Caballero’s relationship with the Huichol people grew stronger after the gathering. She spent many hours speaking with Chelino and the elders of the village. Chelino spoke to Caballero of the white man often.
“We dance on the earth to bring healing, balance and harmony,” Chelino would say. “The white man dances to the dollar. White man is disconnected from the earth. They deplete the earth of its resources without regard and have wars over money and land. The only good thing the white man has done is Coca-Cola.”
“Huichol people revere Coke as it gives them energy on the long walk,” said Caballero. “I knew that he spoke the truth and sadly, had to agree with him.”
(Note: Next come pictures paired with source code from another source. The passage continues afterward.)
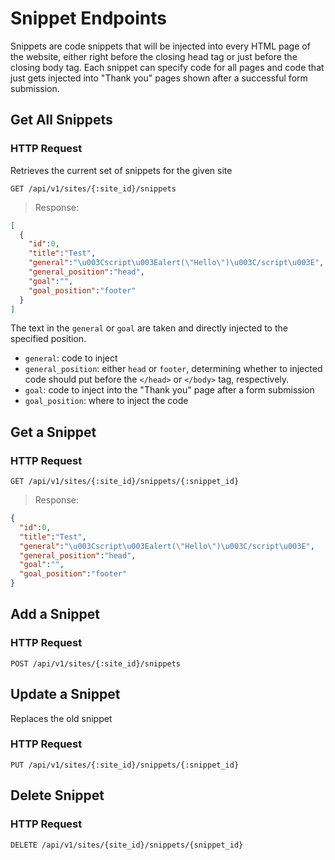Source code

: # Snippet Endpoints


Snippets are code snippets that will be injected into every HTML page of the website, either right before the closing head tag or just before the closing body tag. Each snippet can specify code for all pages and code that just gets injected into "Thank you" pages shown after a successful form submission.

## Get All Snippets

### HTTP Request
Retrieves the current set of snippets for the given site

`GET /api/v1/sites/{:site_id}/snippets`

> Response:

```json
[
  {
    "id":0,
    "title":"Test",
    "general":"\u003Cscript\u003Ealert(\"Hello\")\u003C/script\u003E",
    "general_position":"head",
    "goal":"",
    "goal_position":"footer"
  }
]
```
<!-- TODO @matt this is a bit confusing, do I have it right? -->

<aside class=notice>
The text in the <code>general</code> or <code>goal</code> are taken and directly injected to the specified position.
</aside>

- `general`: code to inject
- `general_position`: either `head` or `footer`, determining whether to injected code should put before the `</head>` or `</body>` tag, respectively.
- `goal`: code to inject into the "Thank you" page after a form submission
- `goal_position`: where to inject the code

## Get a Snippet

### HTTP Request
`GET /api/v1/sites/{:site_id}/snippets/{:snippet_id}`

> Response:

```json
{
  "id":0,
  "title":"Test",
  "general":"\u003Cscript\u003Ealert(\"Hello\")\u003C/script\u003E",
  "general_position":"head",
  "goal":"",
  "goal_position":"footer"
}
```

<!-- TODO what are the responses for these? -->

## Add a Snippet

### HTTP Request
`POST /api/v1/sites/{:site_id}/snippets`

<!-- TODO example -->

## Update a Snippet

Replaces the old snippet

### HTTP Request
`PUT /api/v1/sites/{:site_id}/snippets/{:snippet_id}`

## Delete Snippet

### HTTP Request
`DELETE /api/v1/sites/{site_id}/snippets/{snippet_id}`
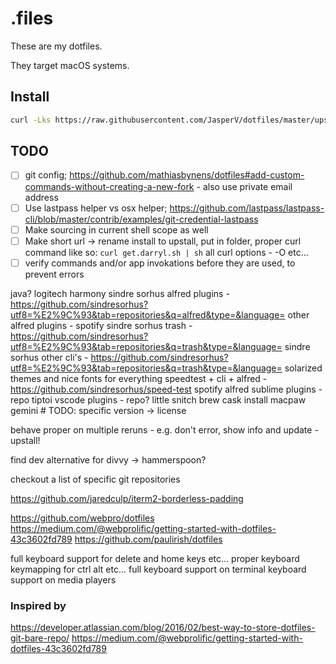 # .files

These are my dotfiles.

They target macOS systems.

## Install
```bash
curl -Lks https://raw.githubusercontent.com/JasperV/dotfiles/master/upstall.sh | sh
```

## TODO
- [ ] git config; https://github.com/mathiasbynens/dotfiles#add-custom-commands-without-creating-a-new-fork - also use private email address
- [ ] Use lastpass helper vs osx helper; https://github.com/lastpass/lastpass-cli/blob/master/contrib/examples/git-credential-lastpass
- [ ] Make sourcing in current shell scope as well
- [ ] Make short url -> rename install to upstall, put in folder, proper curl command like so: `curl get.darryl.sh | sh` all curl options - -O etc...
- [ ] verify commands and/or app invokations before they are used, to prevent errors

java?
logitech harmony
sindre sorhus alfred plugins - https://github.com/sindresorhus?utf8=%E2%9C%93&tab=repositories&q=alfred&type=&language=
other alfred plugins - spotify
sindre sorhus trash - https://github.com/sindresorhus?utf8=%E2%9C%93&tab=repositories&q=trash&type=&language=
sindre sorhus other cli's - https://github.com/sindresorhus?utf8=%E2%9C%93&tab=repositories&q=trash&type=&language=
solarized themes and nice fonts for everything
speedtest + cli + alfred - https://github.com/sindresorhus/speed-test
spotify alfred
sublime plugins - repo
tiptoi
vscode plugins - repo?
little snitch
brew cask install macpaw gemini # TODO: specific version -> license

behave proper on multiple reruns - e.g. don't error, show info and update - upstall!

find dev alternative for divvy -> hammerspoon?

checkout a list of specific git repositories

https://github.com/jaredculp/iterm2-borderless-padding

https://github.com/webpro/dotfiles
https://medium.com/@webprolific/getting-started-with-dotfiles-43c3602fd789
https://github.com/paulirish/dotfiles

full keyboard support for delete and home keys etc...
proper keyboard keymapping for ctrl alt etc...
full keyboard support on terminal
keyboard support on media players


### Inspired by
https://developer.atlassian.com/blog/2016/02/best-way-to-store-dotfiles-git-bare-repo/
https://medium.com/@webprolific/getting-started-with-dotfiles-43c3602fd789
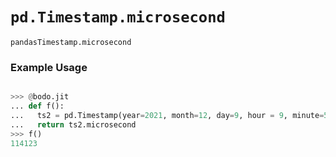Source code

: # `pd.Timestamp.microsecond`


`pandasTimestamp.microsecond`

### Example Usage

```py

>>> @bodo.jit
... def f():
...   ts2 = pd.Timestamp(year=2021, month=12, day=9, hour = 9, minute=57, second=44, microsecond=114123)
...   return ts2.microsecond
>>> f()
114123
```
One day, as Caballero gathered with Chelino and the elders, she was asked an odd question.
“What do you think of the women in our village?” asked Chelino.
Caballero hesitated in her answer, afraid of insulting them. She knew that she could not lie to them so she decided to be as candid as she could.
“I respect the women in the village, and the work that they do for their family and the tribe is honorable,” she said. “But I could never be one of them. I am unable to submit myself to men as they do and due to my culture I could never be one of many wives to a man.”
Chelino thought carefully about her words.
“This is understood with us,” he said. “From this day on with us you will live as a man. You will work in the fields, you will hunt in the forest and you will dance and pray with the men in ceremony.”
Caballero still taught her children, but began working with the men in the fields. They taught her the way of the revered corn. They gave her a bow and began teaching her the way of the forest and the hunt. Huichol hunt animals out of necessity of life and ritual. White tail deer is sacred and their blood is a sacrifice to the earth. They weep, pray and mourn whenever they have to kill. They never take anything from the earth without leaving an offering in its place.
Caballero learned of the sacred peyote plant. Huicholes are referred to as the Peyote People. “Regardless of age or gender, all tribe members eat the peyote plant,” said Caballero. “It is used in rituals to bring vision and clarity in the harmony of the earth. Women of the village eat peyote and interpret their visions in their beaded art and woven pieces. Warriors eat peyote to sustain their bodies with water and nourishment on their long pilgrimages through the rugged terrain.”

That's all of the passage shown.